» WORK TASK
Only lines holding "noise" are needed; copy each of them from the data below.

» Stored data entries
────────────────────

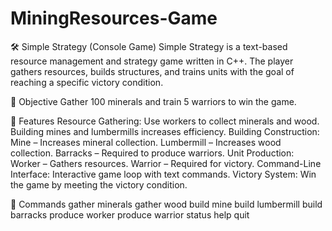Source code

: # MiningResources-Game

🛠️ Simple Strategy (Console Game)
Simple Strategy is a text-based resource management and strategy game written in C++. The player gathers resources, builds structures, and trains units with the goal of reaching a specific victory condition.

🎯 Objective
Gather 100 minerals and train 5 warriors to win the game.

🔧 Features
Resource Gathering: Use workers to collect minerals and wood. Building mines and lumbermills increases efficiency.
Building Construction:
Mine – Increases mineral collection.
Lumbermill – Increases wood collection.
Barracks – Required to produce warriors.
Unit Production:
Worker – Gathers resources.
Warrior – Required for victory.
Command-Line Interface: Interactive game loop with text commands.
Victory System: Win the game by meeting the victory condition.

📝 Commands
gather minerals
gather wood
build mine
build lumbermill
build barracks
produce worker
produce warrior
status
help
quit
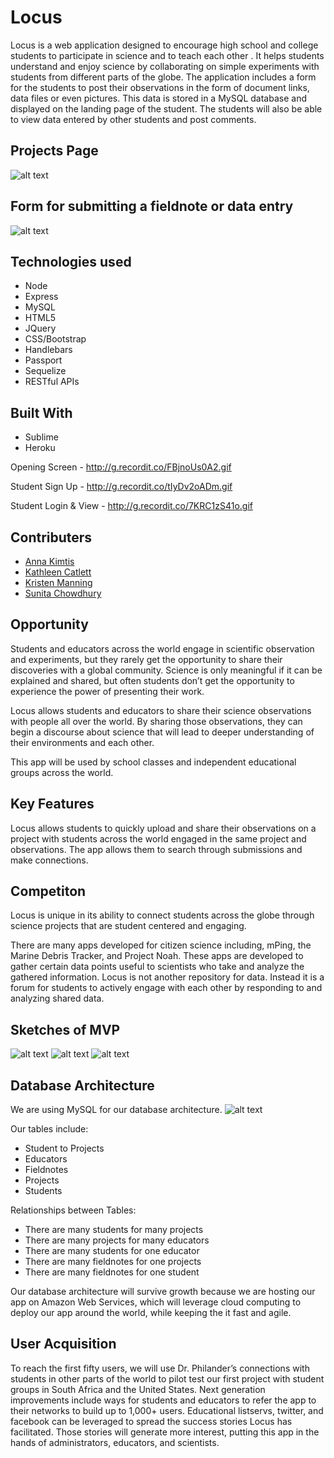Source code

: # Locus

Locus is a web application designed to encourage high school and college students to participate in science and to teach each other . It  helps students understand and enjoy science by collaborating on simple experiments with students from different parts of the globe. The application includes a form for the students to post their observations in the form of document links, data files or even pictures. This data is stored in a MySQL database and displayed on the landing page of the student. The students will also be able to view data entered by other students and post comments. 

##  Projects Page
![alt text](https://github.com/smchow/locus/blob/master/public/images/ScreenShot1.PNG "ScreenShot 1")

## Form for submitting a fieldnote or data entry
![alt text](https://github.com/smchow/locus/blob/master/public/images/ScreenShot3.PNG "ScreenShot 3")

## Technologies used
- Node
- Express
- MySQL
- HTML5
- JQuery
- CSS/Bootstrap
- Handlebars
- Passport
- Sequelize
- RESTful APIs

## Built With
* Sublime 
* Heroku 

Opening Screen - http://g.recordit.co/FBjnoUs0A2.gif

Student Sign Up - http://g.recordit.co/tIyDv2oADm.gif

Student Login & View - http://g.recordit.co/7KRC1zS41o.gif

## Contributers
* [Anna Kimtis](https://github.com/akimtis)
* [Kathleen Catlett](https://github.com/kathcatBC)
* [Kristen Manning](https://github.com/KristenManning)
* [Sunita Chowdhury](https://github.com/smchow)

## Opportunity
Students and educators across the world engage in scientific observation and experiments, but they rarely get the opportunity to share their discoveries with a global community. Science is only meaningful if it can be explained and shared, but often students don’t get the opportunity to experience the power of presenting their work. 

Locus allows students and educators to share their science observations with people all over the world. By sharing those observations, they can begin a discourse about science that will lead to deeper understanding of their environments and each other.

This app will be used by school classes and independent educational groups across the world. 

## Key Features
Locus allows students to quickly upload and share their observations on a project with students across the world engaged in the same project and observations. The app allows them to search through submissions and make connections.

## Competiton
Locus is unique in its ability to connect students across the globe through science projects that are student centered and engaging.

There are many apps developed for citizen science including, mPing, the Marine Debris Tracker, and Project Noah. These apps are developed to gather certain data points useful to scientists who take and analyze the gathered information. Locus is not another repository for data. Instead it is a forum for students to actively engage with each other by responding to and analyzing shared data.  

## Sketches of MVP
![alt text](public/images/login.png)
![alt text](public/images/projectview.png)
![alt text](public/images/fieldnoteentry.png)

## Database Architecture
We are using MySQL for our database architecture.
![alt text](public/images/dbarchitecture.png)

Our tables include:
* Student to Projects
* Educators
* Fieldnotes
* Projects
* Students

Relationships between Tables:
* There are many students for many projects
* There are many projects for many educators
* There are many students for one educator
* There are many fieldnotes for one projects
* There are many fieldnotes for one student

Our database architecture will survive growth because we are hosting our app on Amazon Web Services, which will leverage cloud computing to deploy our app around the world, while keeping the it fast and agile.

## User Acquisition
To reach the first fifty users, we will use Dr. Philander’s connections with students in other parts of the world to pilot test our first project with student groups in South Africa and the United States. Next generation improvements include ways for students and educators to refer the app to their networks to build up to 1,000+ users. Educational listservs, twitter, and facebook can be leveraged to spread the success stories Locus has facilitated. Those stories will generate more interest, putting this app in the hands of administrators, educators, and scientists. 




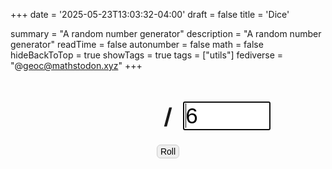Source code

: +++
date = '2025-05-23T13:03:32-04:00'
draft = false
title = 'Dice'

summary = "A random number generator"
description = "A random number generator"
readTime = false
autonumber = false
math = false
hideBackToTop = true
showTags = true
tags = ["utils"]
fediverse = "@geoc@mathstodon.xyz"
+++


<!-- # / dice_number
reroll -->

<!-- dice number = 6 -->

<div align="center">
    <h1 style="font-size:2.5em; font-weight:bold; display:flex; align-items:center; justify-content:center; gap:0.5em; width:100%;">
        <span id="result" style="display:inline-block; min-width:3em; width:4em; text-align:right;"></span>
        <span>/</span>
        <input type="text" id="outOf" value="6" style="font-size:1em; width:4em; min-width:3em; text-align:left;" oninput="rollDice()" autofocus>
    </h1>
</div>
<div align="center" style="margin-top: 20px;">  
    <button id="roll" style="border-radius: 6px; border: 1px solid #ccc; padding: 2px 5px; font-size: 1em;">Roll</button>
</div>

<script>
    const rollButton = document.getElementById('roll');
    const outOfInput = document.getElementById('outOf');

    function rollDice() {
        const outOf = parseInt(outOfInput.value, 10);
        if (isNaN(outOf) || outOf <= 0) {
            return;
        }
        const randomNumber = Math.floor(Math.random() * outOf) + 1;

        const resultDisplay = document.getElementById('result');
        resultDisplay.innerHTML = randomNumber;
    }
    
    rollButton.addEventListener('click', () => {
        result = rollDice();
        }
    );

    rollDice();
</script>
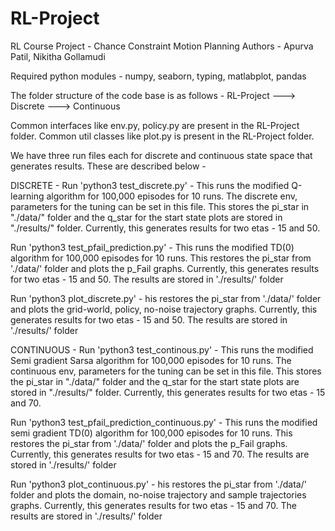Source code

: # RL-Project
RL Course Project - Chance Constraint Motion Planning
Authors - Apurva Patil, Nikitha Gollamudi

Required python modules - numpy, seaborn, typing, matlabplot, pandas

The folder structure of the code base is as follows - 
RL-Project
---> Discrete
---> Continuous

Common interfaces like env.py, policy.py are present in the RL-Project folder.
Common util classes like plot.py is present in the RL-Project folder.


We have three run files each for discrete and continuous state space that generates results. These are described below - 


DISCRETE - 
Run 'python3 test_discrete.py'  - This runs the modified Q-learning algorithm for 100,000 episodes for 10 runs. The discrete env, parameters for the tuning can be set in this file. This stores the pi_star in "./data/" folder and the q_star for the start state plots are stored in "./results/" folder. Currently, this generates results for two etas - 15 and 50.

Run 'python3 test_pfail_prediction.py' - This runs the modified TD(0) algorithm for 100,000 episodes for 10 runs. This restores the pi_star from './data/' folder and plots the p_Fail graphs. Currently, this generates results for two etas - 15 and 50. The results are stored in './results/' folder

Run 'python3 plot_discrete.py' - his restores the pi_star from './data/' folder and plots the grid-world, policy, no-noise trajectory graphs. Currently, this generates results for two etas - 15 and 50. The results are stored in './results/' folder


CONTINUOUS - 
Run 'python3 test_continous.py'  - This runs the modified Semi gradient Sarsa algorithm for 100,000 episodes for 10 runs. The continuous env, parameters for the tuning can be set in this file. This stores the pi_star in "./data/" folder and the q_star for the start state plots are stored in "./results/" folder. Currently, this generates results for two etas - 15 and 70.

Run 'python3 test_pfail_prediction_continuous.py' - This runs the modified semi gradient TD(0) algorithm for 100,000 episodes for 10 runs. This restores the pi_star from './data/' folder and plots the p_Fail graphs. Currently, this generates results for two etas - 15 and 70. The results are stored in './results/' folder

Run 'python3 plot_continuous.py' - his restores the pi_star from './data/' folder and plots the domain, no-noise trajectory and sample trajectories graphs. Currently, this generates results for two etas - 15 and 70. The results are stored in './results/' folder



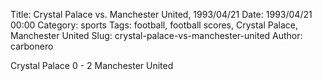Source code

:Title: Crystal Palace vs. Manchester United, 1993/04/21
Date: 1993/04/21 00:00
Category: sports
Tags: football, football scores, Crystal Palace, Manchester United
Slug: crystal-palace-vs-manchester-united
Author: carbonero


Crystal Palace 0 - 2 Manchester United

────────────────────

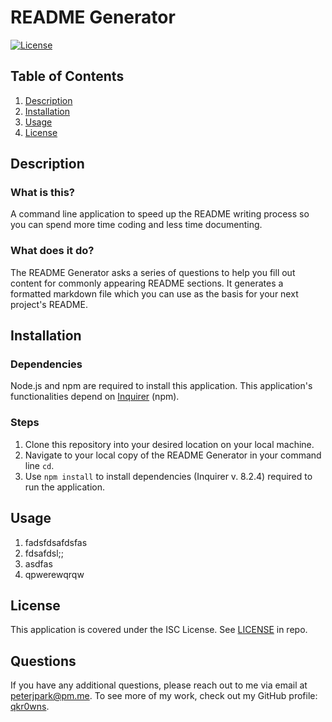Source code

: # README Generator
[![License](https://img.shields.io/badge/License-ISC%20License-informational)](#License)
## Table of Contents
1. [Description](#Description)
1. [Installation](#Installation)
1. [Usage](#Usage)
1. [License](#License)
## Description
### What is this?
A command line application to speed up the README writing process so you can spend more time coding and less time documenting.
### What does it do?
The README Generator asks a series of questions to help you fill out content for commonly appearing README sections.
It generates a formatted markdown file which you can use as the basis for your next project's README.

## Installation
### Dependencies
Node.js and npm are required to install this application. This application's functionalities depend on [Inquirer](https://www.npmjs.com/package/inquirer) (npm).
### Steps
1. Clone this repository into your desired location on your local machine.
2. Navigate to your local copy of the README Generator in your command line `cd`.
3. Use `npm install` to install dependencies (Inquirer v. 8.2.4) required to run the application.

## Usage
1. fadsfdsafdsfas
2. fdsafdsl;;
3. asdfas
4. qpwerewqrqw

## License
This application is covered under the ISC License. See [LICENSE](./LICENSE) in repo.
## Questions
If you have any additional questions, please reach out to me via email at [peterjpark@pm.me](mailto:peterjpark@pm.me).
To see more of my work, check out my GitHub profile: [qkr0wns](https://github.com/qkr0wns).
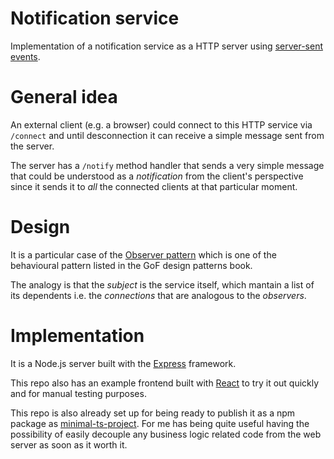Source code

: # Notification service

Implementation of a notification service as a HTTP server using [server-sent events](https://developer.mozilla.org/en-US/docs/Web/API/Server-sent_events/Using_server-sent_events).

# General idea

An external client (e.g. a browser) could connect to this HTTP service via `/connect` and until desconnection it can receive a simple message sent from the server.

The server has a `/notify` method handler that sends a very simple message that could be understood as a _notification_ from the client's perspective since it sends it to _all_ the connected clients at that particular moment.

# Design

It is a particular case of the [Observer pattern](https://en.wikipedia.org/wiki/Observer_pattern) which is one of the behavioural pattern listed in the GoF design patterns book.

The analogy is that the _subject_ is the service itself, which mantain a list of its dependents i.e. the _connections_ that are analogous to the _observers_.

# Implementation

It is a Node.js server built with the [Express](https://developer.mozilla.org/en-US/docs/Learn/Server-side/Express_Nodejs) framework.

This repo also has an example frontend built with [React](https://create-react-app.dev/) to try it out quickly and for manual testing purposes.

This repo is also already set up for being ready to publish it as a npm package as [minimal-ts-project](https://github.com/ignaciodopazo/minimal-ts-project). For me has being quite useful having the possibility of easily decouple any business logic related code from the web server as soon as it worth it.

────────────────────

» OUTPUT BELOW
Run 'python3 plot_discrete.py' - his restores the pi_star from './data/' folder and plots the grid-world, policy, no-noise trajectory graphs. Currently, this generates results for two etas - 15 and 50. The results are stored in './results/' folder
Run 'python3 plot_continuous.py' - his restores the pi_star from './data/' folder and plots the domain, no-noise trajectory and sample trajectories graphs. Currently, this generates results for two etas - 15 and 70. The results are stored in './results/' folder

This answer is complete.